Attitudes and approaches to managing risk across the enterprise have evolved considerably over the past decade or so. Not long ago, relatively few enterprises had a formal chief risk officer (CRO) role or any specific enterprisewide risk management function. The C-suite and board dealt with strategic risk issues, along with some of the bigger-picture operational risks, as part of their everyday roles. In sectors such as finance and insurance, there was generally a more formal recognition of the risk management function. However, in most industries, structured processes for managing risks tended to be limited to regulatory compliance issues.

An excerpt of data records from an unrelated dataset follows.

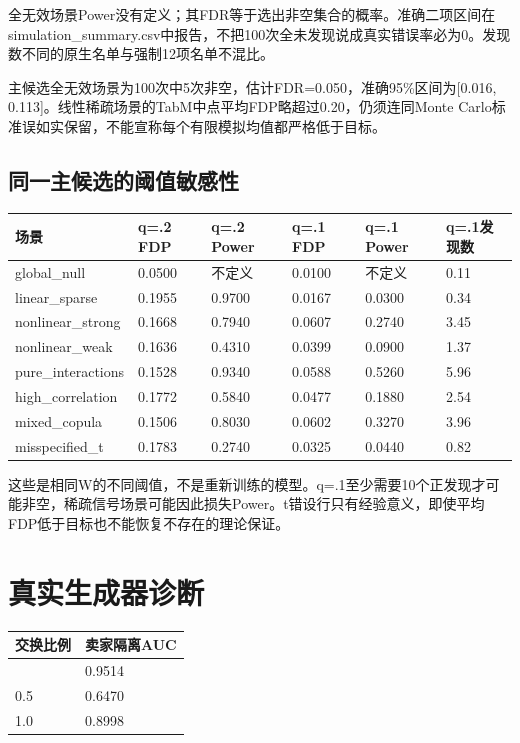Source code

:\documentclass[UTF8,11pt,a4paper]{ctexart}
\begin{document}
全无效场景Power没有定义；其FDR等于选出非空集合的概率。准确二项区间在simulation\_summary.csv中报告，不把100次全未发现说成真实错误率必为0。发现数不同的原生名单与强制12项名单不混比。

主候选全无效场景为100次中5次非空，估计FDR=0.050，准确95\%区间为{[}0.016, 0.113{]}。线性稀疏场景的TabM中点平均FDP略超过0.20，仍须连同Monte Carlo标准误如实保留，不能宣称每个有限模拟均值都严格低于目标。

\subsection{同一主候选的阈值敏感性}\label{ux540cux4e00ux4e3bux5019ux9009ux7684ux9608ux503cux654fux611fux6027}

{\def\LTcaptype{none} %
{
\footnotesize
\begin{longtable}[]{@{}llllll@{}}
\toprule\noalign{}
场景 & q=.2 FDP & q=.2 Power & q=.1 FDP & q=.1 Power & q=.1发现数 \\
\midrule\noalign{}
\endhead
\bottomrule\noalign{}
\endlastfoot
global\_null & 0.0500 & 不定义 & 0.0100 & 不定义 & 0.11 \\
linear\_sparse & 0.1955 & 0.9700 & 0.0167 & 0.0300 & 0.34 \\
nonlinear\_strong & 0.1668 & 0.7940 & 0.0607 & 0.2740 & 3.45 \\
nonlinear\_weak & 0.1636 & 0.4310 & 0.0399 & 0.0900 & 1.37 \\
pure\_interactions & 0.1528 & 0.9340 & 0.0588 & 0.5260 & 5.96 \\
high\_correlation & 0.1772 & 0.5840 & 0.0477 & 0.1880 & 2.54 \\
mixed\_copula & 0.1506 & 0.8030 & 0.0602 & 0.3270 & 3.96 \\
misspecified\_t & 0.1783 & 0.2740 & 0.0325 & 0.0440 & 0.82 \\
\end{longtable}
}
}

这些是相同W的不同阈值，不是重新训练的模型。q=.1至少需要10个正发现才可能非空，稀疏信号场景可能因此损失Power。t错设行只有经验意义，即使平均FDP低于目标也不能恢复不存在的理论保证。

\section{真实生成器诊断}\label{ux771fux5b9eux751fux6210ux5668ux8bcaux65ad}

{\def\LTcaptype{none} %
{
\footnotesize
\begin{longtable}[]{@{}ll@{}}
\toprule\noalign{}
交换比例 & 卖家隔离AUC \\
\midrule\noalign{}
\endhead
\bottomrule\noalign{}
\endlastfoot
0.25 & 0.9514 \\
0.5 & 0.6470 \\
1.0 & 0.8998 \\
\end{longtable}
}
}
\end{document}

Today, while fully integrated enterprisewide risk management functions are still the exception, there is a far broader awareness of the value of moving beyond a siloed approach to risk management and compliance toward considering a full range of risks in one overall, interrelated context. The challenge of actually managing to do this in an effective way is, of course, not simple. Keeping on top of macroeconomic risks, data security and privacy, IT system failures, new regulations, compliance, fraud, unethical behaviour, technology innovation and obsolescence, third parties, AML, bribery and corruption, together with countless operational and financial process risks, is potentially overwhelming.
But there is a way to do it — and the challenge is a fascinating one. The analogy that comes to mind to describe this whole process is that of recording a symphony orchestra in a sound studio. Each main component of the risk universe is like a different instrument, with unique risks and management processes. Some components, like instruments, have more impact on the overall symphony, but even the less dominant instruments can still severely reduce the overall effect if not played well.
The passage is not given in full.